We made this issue in the midst of these intertwined and rapidly unfolding crises. The pieces were written in the midst of the grief and rage of the past months, but also the moments of possibility and hope, which have so often taken the form of people taking care of one another, from street medics washing out pepper-sprayed eyes to militant nurses and teachers organizing for better conditions for patients and students. There was a reason so-called “Momtifa” captured the public eye.
Some of the pieces in these pages deal directly with the most current and urgent aspects of the crises. What they find is that technology is often part of the solution—but only a part. Smartphones can help, but only in tandem with functioning healthcare and state institutions. The clean lines of the tech-laden megahospital suggest a future of frictionless care. But in their shadow, essential workers are saving lives in tents.

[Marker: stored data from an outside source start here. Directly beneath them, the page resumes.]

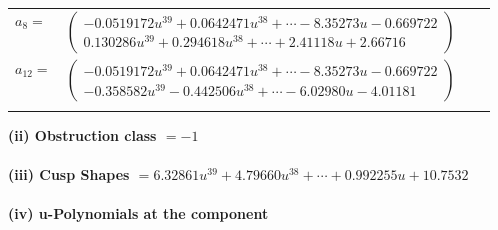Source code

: \documentclass[1p]{elsarticle_modified}
\theoremstyle{definition}
\begin{document}
\begin{tabular}{m{7pt} m{180pt} m{7pt} m{180pt} }
\flushright $a_{8}=$&$\begin{pmatrix}-0.0519172 u^{39}+0.0642471 u^{38}+\cdots-8.35273 u-0.669722\\0.130286 u^{39}+0.294618 u^{38}+\cdots+2.41118 u+2.66716\end{pmatrix}$ \\
\flushright $a_{12}=$&$\begin{pmatrix}-0.0519172 u^{39}+0.0642471 u^{38}+\cdots-8.35273 u-0.669722\\-0.358582 u^{39}-0.442506 u^{38}+\cdots-6.02980 u-4.01181\end{pmatrix}$\\&\end{tabular}
\flushleft \textbf{(ii) Obstruction class $= -1$}\\~\\
\flushleft \textbf{(iii) Cusp Shapes $= 6.32861 u^{39}+4.79660 u^{38}+\cdots+0.992255 u+10.7532$}\\~\\
\newpage\renewcommand{\arraystretch}{1}
\flushleft \textbf{(iv) u-Polynomials at the component}\newline \\
\end{document}
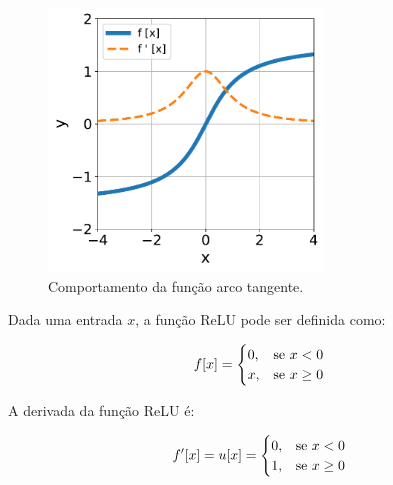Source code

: \begin{figure}[H]
    \centering
    \includegraphics[width=0.65\textwidth]{figs/ann_arctan_function.pdf}

    \caption{Comportamento da função arco tangente.}
    \label{fig:ann_arctan_function}
\end{figure}


\linebreak
\newpage


\begin{definition}
    Dada uma entrada $x$, a função ReLU pode ser definida como:

    \begin{equation}
        f[x] =  
        \begin{cases}
            0, & \text{se $x < 0$}\\
            x, & \text{se $x \geq 0$}
        \end{cases}
        \vspace{0.2cm}
        \label{eq:ann_relu_function}
    \end{equation}

    A derivada da função ReLU é:

    \begin{equation}
        f'[x] = u[x] = 
        \begin{cases}
            0, & \text{se $x < 0$}\\
            1, & \text{se $x \geq 0$}
        \end{cases}
        \vspace{0.2cm}
        \label{eq:ann_relu_function_dy}
    \end{equation}

\end{definition}

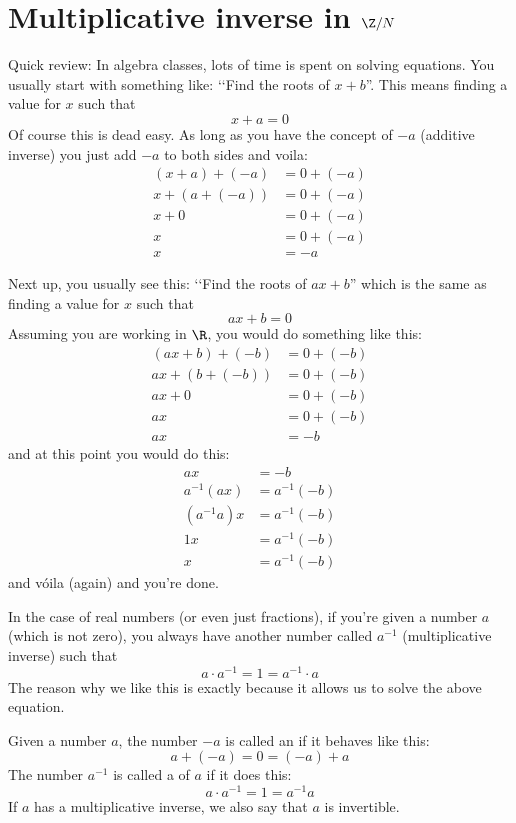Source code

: \section{Multiplicative inverse in $\Z/N$}


Quick review:
In algebra classes, lots of time is spent on solving equations.
You usually start with something like: \lq\lq Find the roots of
$x + b$''. This means finding a value for $x$ such that 
\[
x + a = 0
\]
Of course this is dead easy.
As long as you have the concept of $-a$ (additive inverse)
you just add $-a$ to both sides and 
voila:
\begin{align*}
(x + a) + (-a) &= 0 + (-a) \\
x + (a + (-a)) &= 0 + (-a) \\
x + 0 &= 0 + (-a) \\
x &= 0 + (-a) \\
x &= -a 
\end{align*}

Next up, you usually see this: \lq\lq Find the roots of $ax + b$''
which is the same as finding a value for $x$ such that 
\[
ax + b = 0
\]
Assuming you are working in $\R$, 
you would do something like this:
\begin{align*}
(ax + b) + (-b) &= 0 + (-b) \\
ax +  (b + (-b)) &= 0 + (-b) \\
ax + 0 &= 0 + (-b) \\
ax &= 0 + (-b) \\
ax &= -b 
\end{align*}
and at this point you would do this:
\begin{align*}
ax &= -b \\
a^{-1}(ax) &= a^{-1}(-b) \\
(a^{-1}a)x &= a^{-1}(-b) \\
1x &= a^{-1}(-b) \\
x &= a^{-1}(-b)
\end{align*}
and v\'oila (again) and you're done.

In the case of real numbers (or even just fractions), 
if you're given a number $a$ (which is not zero), you always have
another number called $a^{-1}$ (multiplicative inverse) such that 
\[
a \cdot a^{-1} = 1 = a^{-1} \cdot a
\]
The reason why we like this is exactly because it allows us to solve
the above equation.

Given a number $a$, the number $-a$ is called an
if it behaves like this:
\[
a + (-a) = 0 = (-a) + a
\]
The number $a^{-1}$ is called a  of $a$
if it does this:
\[
a \cdot a^{-1} = 1 = a^{-1} a
\]
If $a$ has a multiplicative inverse, we also say that $a$ is invertible.

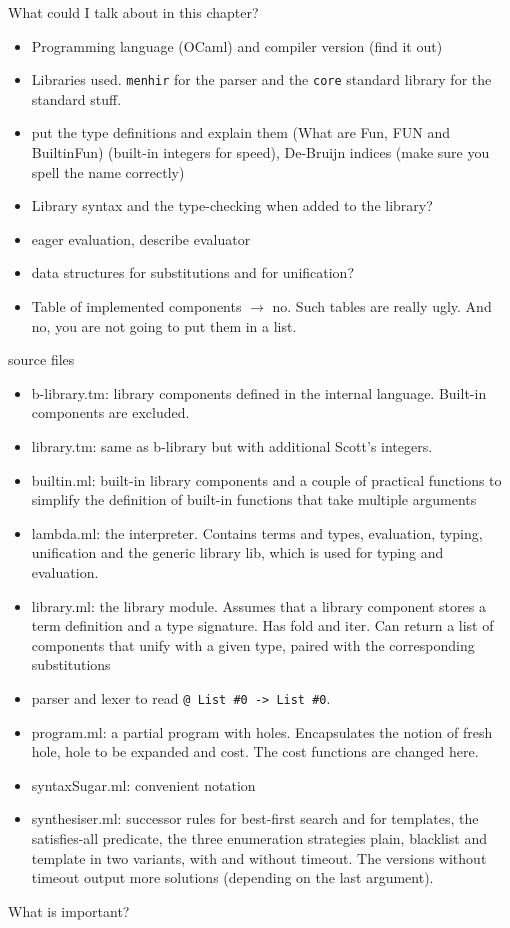 What could I talk about in this chapter?
\begin{itemize}
\item Programming language (OCaml) and compiler version (find it out)
\item Libraries used. \lstinline!menhir! for the parser and the \lstinline!core! standard library for the standard stuff.
\item put the type definitions and explain them (What are Fun, FUN and BuiltinFun) (built-in integers for speed), De-Bruijn indices (make sure you spell the name correctly)
\item Library syntax and the type-checking when added to the library?
\item eager evaluation, describe evaluator
\item data structures for substitutions and for unification?
\item Table of implemented components $\longrightarrow$ no. Such tables are really ugly. And no, you are not going to put them in a list.
\end{itemize}


source files
\begin{itemize}
\item b-library.tm: library components defined in the internal language. Built-in components are excluded.
\item library.tm: same as b-library but with additional Scott's integers.
\item builtin.ml: built-in library components and a couple of practical functions to simplify the definition of built-in functions that take multiple arguments
\item lambda.ml: the interpreter. Contains terms and types, evaluation, typing, unification and the generic library lib, which is used for typing and evaluation.
\item library.ml: the library module. Assumes that a library component stores a term definition and a type signature. Has fold and iter. Can return a list of components that unify with a given type, paired with the corresponding substitutions
\item parser and lexer to read \lstinline!@ List #0 -> List #0!.
\item program.ml: a partial program with holes. Encapsulates the notion of fresh hole, hole to be expanded and cost. The cost functions are changed here.
\item syntaxSugar.ml: convenient notation
\item synthesiser.ml: successor rules for best-first search and for templates, the satisfies-all predicate, the three enumeration strategies plain, blacklist and template in two variants, with and without timeout. The versions without timeout output more solutions (depending on the last argument).
\end{itemize}

What is important?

Technology alone can’t save us. Often, in fact, it can hurt us. The harms it inflicts aren’t new. The software might have been made recently, but the social relations that software embodies and enacts were made a long time ago. Contemporary digital surveillance emerged from older practices, and obeys old carceral logics. As Sarah T. Hamid explains in these pages, today’s facial-recognition and predictive-policing algorithms belong to a centuries-long lineage of tools for “the control, coercion, capture, and exile of entire categories of people.”
Taking care of one another will require dismantling these tools, whether in the form of a laser pointer that scrambles a facial-recognition camera or a legislative ban that outlaws facial-recognition technology. It will also mean constructing alternatives. Moments of social mobilization enliven and expand our political imagination. Among the things that sorely need reimagining is our technology.
The poet Richard Brautigan once imagined “a cybernetic forest,”
filled with pines and electronics
where deer stroll peacefully
as if they were flowers
with spinning blossoms.
This issue explores what a more habitable digital world might look like. There are recovered histories and preliminary experiments, sketches of past and possible schemes for organizing networks differently, and for redressing networked harms.
The issue also asks, Who cares? In one sense, this means: Whose lives are touched by particular technologies, and who participates in their development and design and deployment? But it also means: Who performs the work of looking after and tending to people, and the machines that are integral to the systems that people need? The unglamorous work of maintenance and custodianship, of remembering abandoned knowledge—and programming languages—is what makes it possible for the millions of Americans who have lost their jobs in recent months to receive an unemployment check.
Computers cannot care for us as completely as venture capitalists might like. But we hold out the hope that, with some deep social and technical reconstruction, they can be put into service of creating a more caring world.